Metal–oxide–semiconductor field-effect transistor (MOSFET) and tunnel field-effect transistor (TFET) are proposed to guide and control the light at nanoscale utilizing the hybridization of plasmonic and optical modes. The hybrid plasmonic (HP) mode is confined in the dielectric sandwiched between the metal gate and semiconductor channel, which results from the coupling of surface plasmonic polariton mode at the metal–dielectric interface with the optical mode in the dielectric. Conventional conductivity modulations in the channel through gate and drain–source voltages are utilized to control the guided light. A long propagation length of 74 μm and a very small mode area of λ2/ 96 are reported for field-effect transistor at an operating wavelength of 1550 nm which are useful to realize low loss and compact optoelectronic devices.

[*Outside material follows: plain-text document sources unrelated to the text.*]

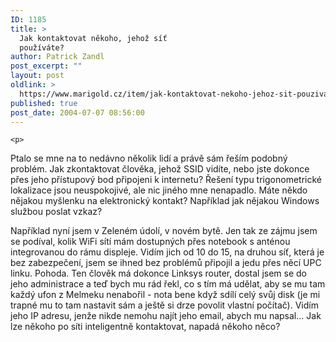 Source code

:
 ```yaml
---
ID: 1185
title: >
  Jak kontaktovat někoho, jehož síť
  používáte?
author: Patrick Zandl
post_excerpt: ""
layout: post
oldlink: >
  https://www.marigold.cz/item/jak-kontaktovat-nekoho-jehoz-sit-pouzivate
published: true
post_date: 2004-07-07 08:56:00
---
```

	<p>
Ptalo se mne na to nedávno několik lidí a právě sám řeším podobný problém. Jak zkontaktovat člověka, jehož SSID vidíte, nebo jste dokonce přes jeho přístupový bod připojeni k internetu? Řešení typu trigonometrické lokalizace jsou neuspokojivé, ale nic jiného mne nenapadlo. Máte někdo nějakou myšlenku na elektronický kontakt? Například jak nějakou Windows službou poslat vzkaz?</p>
<p>
Například nyní jsem v Zeleném údolí, v novém bytě. Jen tak ze zájmu jsem se podíval, kolik WiFi sítí mám dostupných přes notebook s anténou integrovanou do rámu displeje. Vidím jich od 10 do 15, na druhou síť, která je bez zabezpečení, jsem se ihned bez problémů připojil a jedu přes něcí UPC linku. Pohoda. Ten člověk má dokonce Linksys router, dostal jsem se do jeho administrace a teď bych mu rád řekl, co s tím má udělat, aby se mu tam každý ufon z Melmeku nenabořil - nota bene když sdílí celý svůj disk (je mi trapné mu to tam nastavit sám a ještě si drze povolit vlastní počítač). Vidím jeho IP adresu, jenže nikde nemohu najít jeho email, abych mu napsal... Jak lze někoho po síti inteligentně kontaktovat, napadá někoho něco?</p>
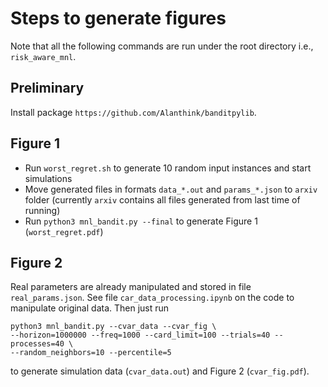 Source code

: # Steps to generate figures

Note that all the following commands are run under the root directory i.e., `risk_aware_mnl`.

## Preliminary

Install package `https://github.com/Alanthink/banditpylib`.

## Figure 1

* Run `worst_regret.sh` to generate 10 random input instances and start simulations
* Move generated files in formats `data_*.out` and `params_*.json` to `arxiv` folder (currently `arxiv` contains all files generated from last time of running)
* Run `python3 mnl_bandit.py --final` to generate Figure 1 (`worst_regret.pdf`)

## Figure 2

Real parameters are already manipulated and stored in file `real_params.json`. See file `car_data_processing.ipynb` on the code to manipulate original data. Then just run 
```
python3 mnl_bandit.py --cvar_data --cvar_fig \
--horizon=1000000 --freq=1000 --card_limit=100 --trials=40 --processes=40 \
--random_neighbors=10 --percentile=5
```
to generate simulation data (`cvar_data.out`) and Figure 2 (`cvar_fig.pdf`).
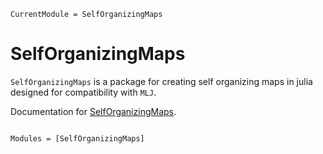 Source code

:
 ```@meta
CurrentModule = SelfOrganizingMaps
```

# SelfOrganizingMaps

`SelfOrganizingMaps` is a package for creating self organizing maps in julia designed for compatibility with `MLJ`. 

Documentation for [SelfOrganizingMaps](https://github.com/john-waczak/SelfOrganizingMaps.jl).

```@index
```

```@autodocs
Modules = [SelfOrganizingMaps]
```

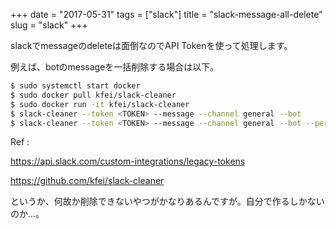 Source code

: +++
date = "2017-05-31"
tags = ["slack"]
title = "slack-message-all-delete"
slug = "slack"
+++

slackでmessageのdeleteは面倒なのでAPI Tokenを使って処理します。

例えば、botのmessageを一括削除する場合は以下。

```bash
$ sudo systemctl start docker
$ sudo docker pull kfei/slack-cleaner
$ sudo docker run -it kfei/slack-cleaner
$ slack-cleaner --token <TOKEN> --message --channel general --bot
$ slack-cleaner --token <TOKEN> --message --channel general --bot --perform
```

Ref : 

https://api.slack.com/custom-integrations/legacy-tokens

https://github.com/kfei/slack-cleaner

というか、何故か削除できないやつがかなりあるんですが。自分で作るしかないのか...。
	  
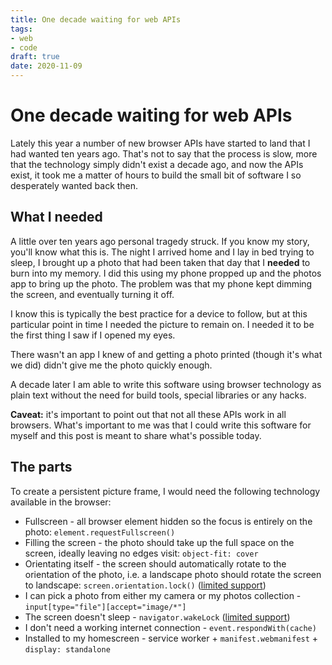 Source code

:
 ```yaml
---
title: One decade waiting for web APIs
tags:
- web
- code
draft: true
date: 2020-11-09
---
```


# One decade waiting for web APIs

Lately this year a number of new browser APIs have started to land that I had wanted ten years ago. That's not to say that the process is slow, more that the technology simply didn't exist a decade ago, and now the APIs exist, it took me a matter of hours to build the small bit of software I so desperately wanted back then.

<!--more-->

## What I needed

A little over ten years ago personal tragedy struck. If you know my story, you'll know what this is. The night I arrived home and I lay in bed trying to sleep, I brought up a photo that had been taken that day that I **needed** to burn into my memory. I did this using my phone propped up and the photos app to bring up the photo. The problem was that my phone kept dimming the screen, and eventually turning it off.

I know this is typically the best practice for a device to follow, but at this particular point in time I needed the picture to remain on. I needed it to be the first thing I saw if I opened my eyes.

There wasn't an app I knew of and getting a photo printed (though it's what we did) didn't give me the photo quickly enough.

A decade later I am able to write this software using browser technology as plain text without the need for build tools, special libraries or any hacks.

**Caveat:** it's important to point out that not all these APIs work in all browsers. What's important to me was that I could write this software for myself and this post is meant to share what's possible today.

## The parts

To create a persistent picture frame, I would need the following technology available in the browser:

- Fullscreen - all browser element hidden so the focus is entirely on the photo: `element.requestFullscreen()`
- Filling the screen - the photo should take up the full space on the screen, ideally leaving no edges visit: `object-fit: cover`
- Orientating itself - the screen should automatically rotate to the orientation of the photo, i.e. a landscape photo should rotate the screen to landscape: `screen.orientation.lock()` ([limited support](https://caniuse.com/mdn-api_screenorientation_lock))
- I can pick a photo from either my camera or my photos collection - `input[type="file"][accept="image/*"]`
- The screen doesn't sleep - `navigator.wakeLock` ([limited support](https://caniuse.com/wake-lock))
- I don't need a working internet connection - `event.respondWith(cache)`
- Installed to my homescreen - service worker + `manifest.webmanifest` + `display: standalone`

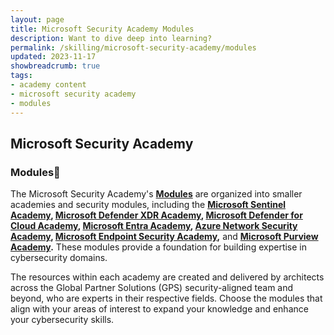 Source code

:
 ```yaml
---
layout: page
title: Microsoft Security Academy Modules
description: Want to dive deep into learning?
permalink: /skilling/microsoft-security-academy/modules
updated: 2023-11-17
showbreadcrumb: true
tags: 
- academy content
- microsoft security academy
- modules
---
```


## Microsoft Security Academy

### Modules📓

The Microsoft Security Academy's **[Modules](/PartnerResources/skilling/microsoft-security-academy/modules)** are organized into smaller academies and security modules, including the **[Microsoft Sentinel Academy](/PartnerResources/skilling/microsoft-security-academy/sentinel-academy), [Microsoft Defender XDR Academy](/PartnerResources/skilling/microsoft-security-academy/dxdr-academy), [Microsoft Defender for Cloud Academy](/PartnerResources/skilling/microsoft-security-academy/defender-academy), [Microsoft Entra Academy](/PartnerResources/skilling/microsoft-security-academy/entra-academy), [Azure Network Security Academy](/PartnerResources/skilling/microsoft-security-academy/network-academy), [Microsoft Endpoint Security Academy](/PartnerResources/skilling/microsoft-security-academy/endpoint-academy),** and **[Microsoft Purview Academy](/PartnerResources/skilling/microsoft-security-academy/purview-academy).** These modules provide a foundation for building expertise in cybersecurity domains. 

The resources within each academy are created and delivered by architects across the Global Partner Solutions (GPS) security-aligned team and beyond, who are experts in their respective fields. Choose the modules that align with your areas of interest to expand your knowledge and enhance your cybersecurity skills. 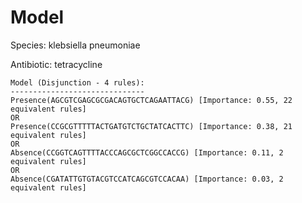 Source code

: 
# Model

Species: klebsiella pneumoniae

Antibiotic: tetracycline

```
Model (Disjunction - 4 rules):
------------------------------
Presence(AGCGTCGAGCGCGACAGTGCTCAGAATTACG) [Importance: 0.55, 22 equivalent rules]
OR
Presence(CCGCGTTTTTACTGATGTCTGCTATCACTTC) [Importance: 0.38, 21 equivalent rules]
OR
Absence(CCGGTCAGTTTTACCCAGCGCTCGGCCACCG) [Importance: 0.11, 2 equivalent rules]
OR
Absence(CGATATTGTGTACGTCCATCAGCGTCCACAA) [Importance: 0.03, 2 equivalent rules]

```

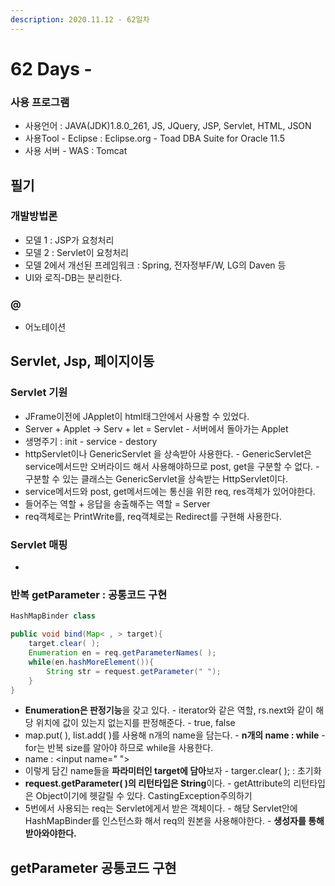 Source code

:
 ```yaml
---
description: 2020.11.12 - 62일차
---
```


# 62 Days -

### 사용 프로그램

* 사용언어 : JAVA\(JDK\)1.8.0\_261, JS, JQuery, JSP, Servlet, HTML, JSON
* 사용Tool  - Eclipse : Eclipse.org - Toad DBA Suite for Oracle 11.5
* 사용 서버 - WAS : Tomcat

## 필기

### 개발방법론

* 모델 1 : JSP가 요청처리
* 모델 2 : Servlet이 요청처리
* 모델 2에서 개선된 프레임워크 : Spring, 전자정부F/W, LG의 Daven 등
* UI와 로직-DB는 분리한다.

### @

* 어노테이션

## Servlet, Jsp, 페이지이동

### Servlet 기원

* JFrame이전에 JApplet이 html태그안에서 사용할 수 있었다. 
* Server + Applet -&gt; Serv + let = Servlet  - 서버에서 돌아가는 Applet 
* 생명주기 : init - service - destory
* httpServlet이나 GenericServlet 을 상속받아 사용한다. - GenericServlet은 service메서드만 오버라이드 해서 사용해야하므로 post, get을 구분할 수 없다. - 구분할 수 있는 클래스는 GenericServlet을 상속받는 HttpServlet이다.
* service메서드와 post, get메서드에는 통신을 위한 req, res객체가 있어야한다.
* 들어주는 역할 + 응답을 송출해주는 역할 = Server
* req객체로는 PrintWrite를, req객체로는 Redirect를 구현해 사용한다.

### Servlet 매핑

* 
### 반복 getParameter : 공통코드 구현

```java
HashMapBinder class

public void bind(Map< , > target){
    target.clear( );
    Enumeration en = req.getParameterNames( );
    while(en.hashMoreElement()){
        String str = request.getParameter(" ");
    }
}
```

* **Enumeration은 판정기능**을 갖고 있다. - iterator와 같은 역할, rs.next와 같이 해당 위치에 값이 있는지 없는지를 판정해준다. - true, false
* map.put\( \), list.add\( \)를 사용해 n개의 name을 담는다. - **n개의 name : while** - for는 반복 size를 알아야 하므로 while을 사용한다.
* name : &lt;input name=" "&gt;
* 이렇게 담긴 name들을 **파라미터인 target에 담아**보자 - targer.clear\( \); : 초기화
* **request.getParameter\( \)의 리턴타입은 String**이다. - getAttribute의 리턴타입은 Object이기에 헷갈릴 수 있다. CastingException주의하기
* 5번에서 사용되는 req는 Servlet에게서 받은 객체이다.  - 해당 Servlet안에 HashMapBinder를 인스턴스화 해서 req의 원본을 사용해야한다. - **생성자를 통해 받아와야한다.**

## getParameter 공통코드 구현

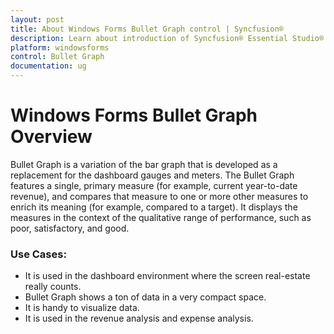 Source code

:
 ```yaml
---
layout: post
title: About Windows Forms Bullet Graph control | Syncfusion®
description: Learn about introduction of Syncfusion® Essential Studio® Windows Forms Bullet Graph control and more details.
platform: windowsforms
control: Bullet Graph
documentation: ug
---
```


# Windows Forms Bullet Graph Overview

Bullet Graph is a variation of the bar graph that is developed as a replacement for the dashboard gauges and meters. The Bullet Graph features a single, primary measure (for example, current year-to-date revenue), and compares that measure to one or more other measures to enrich its meaning (for example, compared to a target). It displays the measures in the context of the qualitative range of performance, such as poor, satisfactory, and good.

### Use Cases:

* It is used in the dashboard environment where the screen real-estate really counts.
* Bullet Graph shows a ton of data in a very compact space.
* It is handy to visualize data.
* It is used in the revenue analysis and expense analysis.
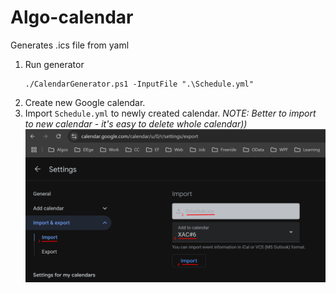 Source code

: # Algo-calendar

Generates .ics file from yaml

1. Run generator
    ```shell
    ./CalendarGenerator.ps1 -InputFile ".\Schedule.yml"
    ```
2. Create new Google calendar.
3. Import `Schedule.yml` to newly created calendar.  _NOTE: Better to import to new calendar - it's easy to delete whole calendar))_ 
![Image](Import.png)
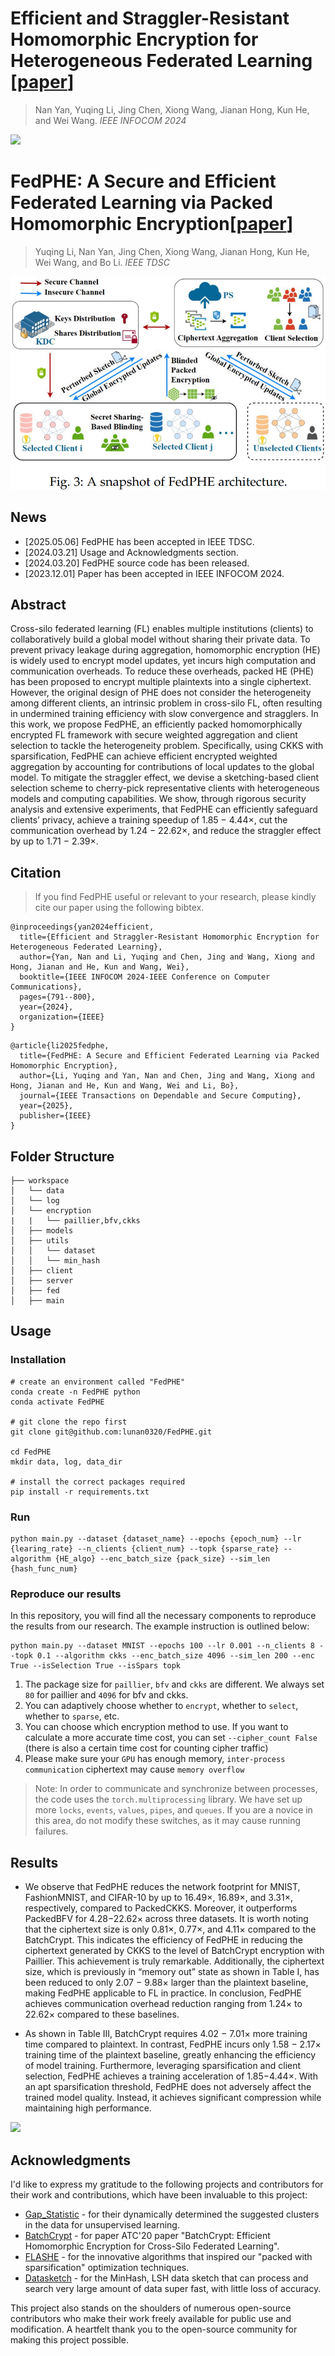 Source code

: # Efficient and Straggler-Resistant Homomorphic Encryption for Heterogeneous Federated Learning [[paper](https://ieeexplore.ieee.org/abstract/document/10621440)]

> Nan Yan, Yuqing Li, Jing Chen, Xiong Wang, Jianan Hong, Kun He, and Wei Wang. *IEEE INFOCOM 2024* 

![](https://cdn.jsdelivr.net/gh/lunan0320/pics@main/images/202403/image-20240320201923223.png)

# FedPHE: A Secure and Efficient Federated Learning via Packed Homomorphic Encryption[[paper](https://ieeexplore.ieee.org/stamp/stamp.jsp?tp=&arnumber=10989521)]

> Yuqing Li, Nan Yan, Jing Chen, Xiong Wang, Jianan Hong, Kun He, Wei Wang, and Bo Li. *IEEE TDSC*

![](./assets/FedPHE.png)

## News 

- [2025.05.06] FedPHE has been accepted in IEEE TDSC.
- [2024.03.21] Usage and Acknowledgments section.
- [2024.03.20] FedPHE source code has been released.
- [2023.12.01] Paper has been accepted in IEEE INFOCOM 2024.

## Abstract

Cross-silo federated learning (FL) enables multiple institutions (clients) to collaboratively build a global model without sharing their private data. To prevent privacy leakage during aggregation, homomorphic encryption (HE) is widely used to encrypt model updates, yet incurs high computation and communication overheads. To reduce these overheads, packed HE (PHE) has been proposed to encrypt multiple plaintexts into a single ciphertext. However, the original design of PHE does not consider the heterogeneity among different clients, an intrinsic problem in cross-silo FL, often resulting in undermined training efficiency with slow convergence and stragglers. In this work, we propose FedPHE, an efficiently packed homomorphically encrypted FL framework with secure weighted aggregation and client selection to tackle the heterogeneity problem. Specifically, using CKKS with sparsification, FedPHE can achieve efficient encrypted weighted aggregation by accounting for contributions of local updates to the global model. To mitigate the straggler effect, we devise a sketching-based client selection scheme to cherry-pick representative clients with heterogeneous models and computing capabilities. We show, through rigorous security analysis and extensive experiments, that FedPHE can efficiently safeguard clients’ privacy, achieve a training speedup of 1.85 − 4.44×, cut the communication overhead by 1.24 − 22.62×, and reduce the straggler effect by up to 1.71 − 2.39×.

## Citation

> If you find FedPHE useful or relevant to your research, please kindly cite our paper using the following bibtex.

```
@inproceedings{yan2024efficient,
  title={Efficient and Straggler-Resistant Homomorphic Encryption for Heterogeneous Federated Learning},
  author={Yan, Nan and Li, Yuqing and Chen, Jing and Wang, Xiong and Hong, Jianan and He, Kun and Wang, Wei},
  booktitle={IEEE INFOCOM 2024-IEEE Conference on Computer Communications},
  pages={791--800},
  year={2024},
  organization={IEEE}
}
```

```
@article{li2025fedphe,
  title={FedPHE: A Secure and Efficient Federated Learning via Packed Homomorphic Encryption},
  author={Li, Yuqing and Yan, Nan and Chen, Jing and Wang, Xiong and Hong, Jianan and He, Kun and Wang, Wei and Li, Bo},
  journal={IEEE Transactions on Dependable and Secure Computing},
  year={2025},
  publisher={IEEE}
}
```

## Folder Structure

```
├── workspace  
│   └── data
│   └── log
│   └── encryption  
|   |   └── paillier,bfv,ckks
│   ├── models  
│   ├── utils  
│   │   └── dataset 
│   │   └── min_hash 
│   ├── client  
│   ├── server    
│   ├── fed
│   ├── main
```

## Usage

### Installation

```
# create an environment called "FedPHE"
conda create -n FedPHE python
conda activate FedPHE

# git clone the repo first
git clone git@github.com:lunan0320/FedPHE.git

cd FedPHE
mkdir data, log, data_dir

# install the correct packages required
pip install -r requirements.txt
```

### Run

```
python main.py --dataset {dataset_name} --epochs {epoch_num} --lr {learing_rate} --n_clients {client_num} --topk {sparse_rate} --algorithm {HE_algo} --enc_batch_size {pack_size} --sim_len {hash_func_num} 
```

### Reproduce our results

In this repository, you will find all the necessary components to reproduce the results from our research. The example instruction is outlined below:

```
python main.py --dataset MNIST --epochs 100 --lr 0.001 --n_clients 8 --topk 0.1 --algorithm ckks --enc_batch_size 4096 --sim_len 200 --enc True --isSelection True --isSpars topk
```

1. The package size for `paillier`, `bfv` and `ckks` are different. We always set `80` for paillier and `4096` for bfv and ckks. 
2. You can adaptively choose whether to `encrypt`, whether to `select`, whether to `sparse`, etc.
3. You can choose which encryption method to use. If you want to calculate a more accurate time cost, you can set `--cipher_count False` (there is also a certain time cost for counting cipher traffic)
4. Please make sure your `GPU` has enough memory, `inter-process communication` ciphertext may cause `memory overflow`

> Note: In order to communicate and synchronize between processes, the code uses the `torch.multiprocessing` library. We have set up more `locks`, `events`, `values`, `pipes`, and `queues`. If you are a novice in this area, do not modify these switches, as it may cause running failures.

## Results

- We observe that FedPHE reduces the network footprint for MNIST, FashionMNIST, and CIFAR-10 by up to 16.49×, 16.89×, and 3.31×, respectively, compared to PackedCKKS. Moreover, it outperforms PackedBFV for 4.28−22.62× across three datasets. It is worth noting that the ciphertext size is only 0.81×, 0.77×, and 4.11× compared to the BatchCrypt. This indicates the efficiency of FedPHE in reducing the ciphertext generated by CKKS to the level of BatchCrypt encryption with Paillier. This achievement is truly remarkable. Additionally, the ciphertext size, which is previously in “memory out” state as shown in Table I, has been reduced to only 2.07 − 9.88× larger than the plaintext baseline, making FedPHE applicable to FL in practice. In conclusion, FedPHE achieves communication overhead reduction ranging from 1.24× to 22.62× compared to these baselines.

-  As shown in Table III, BatchCrypt requires 4.02 − 7.01× more training time compared to plaintext. In contrast, FedPHE incurs only 1.58 − 2.17× training time of the plaintext baseline, greatly enhancing the efficiency of model training. Furthermore, leveraging sparsification and client selection, FedPHE achieves a training acceleration of 1.85−4.44×. With an apt sparsification threshold, FedPHE does not adversely affect the trained model quality. Instead, it achieves significant compression while maintaining high performance.

![](https://cdn.jsdelivr.net/gh/lunan0320/pics@main/images/202403/image-20240320222216046.png)

## Acknowledgments 

I'd like to express my gratitude to the following projects and contributors for their work and contributions, which have been invaluable to this project:

- [Gap_Statistic](https://github.com/milesgranger/gap_statistic) - for their dynamically determined the suggested clusters in the data for unsupervised learning.
- [BatchCrypt](https://github.com/marcoszh/BatchCrypt) -  for paper ATC'20 paper "BatchCrypt: Efficient Homomorphic Encryption for Cross-Silo Federated Learning".
- [FLASHE](https://github.com/SamuelGong/FLASHE) - for the innovative algorithms that inspired our "packed with sparsification" optimization techniques.
- [Datasketch](https://github.com/ekzhu/datasketch) -  for the MinHash, LSH data sketch that can process and search very large amount of data super fast, with little loss of accuracy.

This project also stands on the shoulders of numerous open-source contributors who make their work freely available for public use and modification. A heartfelt thank you to the open-source community for making this project possible.
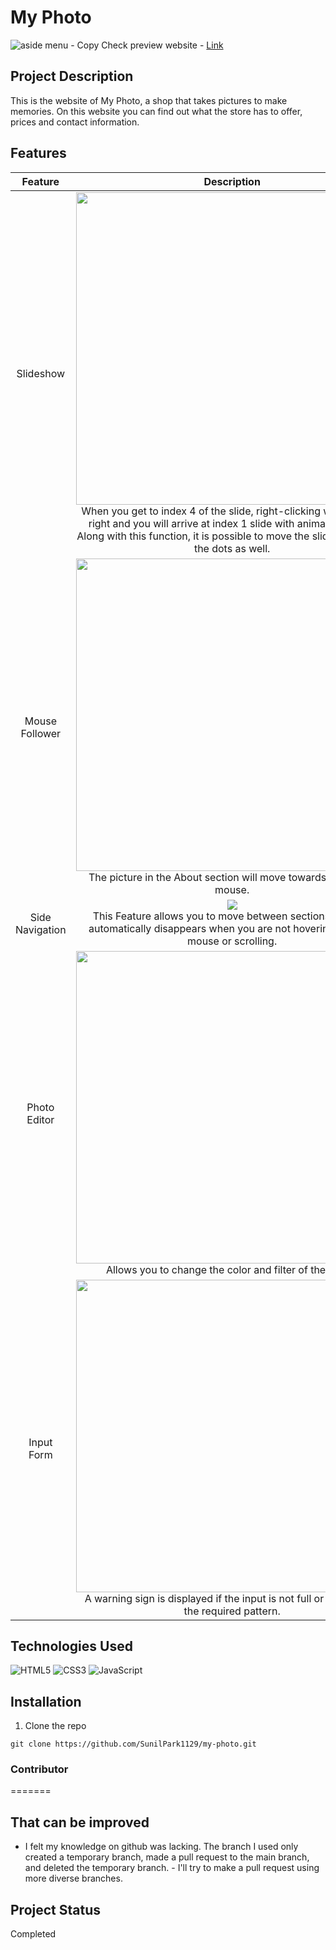 # My Photo
![aside menu - Copy](https://user-images.githubusercontent.com/106734133/173830526-06d78bf5-2260-4d3e-a1e4-0a44be03577b.jpg)
Check preview website - [Link](https://sunilpark1129.github.io/my-photo/)
## Project Description
This is the website of My Photo, a shop that takes pictures to make memories. On this website you can find out what the store has to offer, prices and contact information.
## Features
|Feature|Description|
|:--:|:--:|
|Slideshow|<img src="https://user-images.githubusercontent.com/106734133/173249078-89dc6357-49bb-46dd-9ecf-aedb31601ff9.jpg" width="500" ><br>When you get to index 4 of the slide, right-clicking will go to the right and you will arrive at index 1 slide with animation effect. Along with this function, it is possible to move the slide by clicking the dots as well.|
|Mouse Follower|<img src="https://user-images.githubusercontent.com/106734133/173250452-3a4f356b-2554-46dd-b813-6ed73d51efef.jpg" width="500"><br>The picture in the About section will move towards the user's mouse.|
|Side Navigation|<img src="https://user-images.githubusercontent.com/106734133/173249502-7974c406-ad9c-459e-b997-6e748cd256ed.jpg"><br>This Feature allows you to move between sections easily. It automatically disappears when you are not hovering over the mouse or scrolling.|
|Photo Editor|<img src="https://user-images.githubusercontent.com/106734133/173249772-2547285d-120f-4352-a0e0-08dbd2bd96d8.jpg" width="500" ><br>Allows you to change the color and filter of the photo.|
|Input Form|<img src="https://user-images.githubusercontent.com/106734133/173250101-3515e8d6-2d04-4d8b-ad30-ea0c9f2e2e98.jpg" width="500"><br>A warning sign is displayed if the input is not full or does not fit the required pattern.|
## Technologies Used
![HTML5](https://img.shields.io/badge/html5-%23E34F26.svg?style=for-the-badge&logo=html5&logoColor=white) ![CSS3](https://img.shields.io/badge/css3-%231572B6.svg?style=for-the-badge&logo=css3&logoColor=white) ![JavaScript](https://img.shields.io/badge/javascript-%23323330.svg?style=for-the-badge&logo=javascript&logoColor=%23F7DF1E)
## Installation
1. Clone the repo
```
git clone https://github.com/SunilPark1129/my-photo.git
```
### Contributor
=======
## That can be improved
- I felt my knowledge on github was lacking. The branch I used only created a temporary branch, made a pull request to the main branch, and deleted the temporary branch. - I'll try to make a pull request using more diverse branches.
## Project Status
Completed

The charge-carrier dynamics along with the plasma dispersion effect in the silicon channel, through voltages applied on the gate and source–drain, result in the optical phase modulation in MOSFET and TFET. Phase shift of π radian at a length of 1.2 mm and 0.21 mm is obtained in MOSFET and TFET, respectively. The proposed concept has the potential to enable multifunctionality of the mature field effect transistors. © 2019, Springer-Verlag GmbH Germany, part of Springer Nature.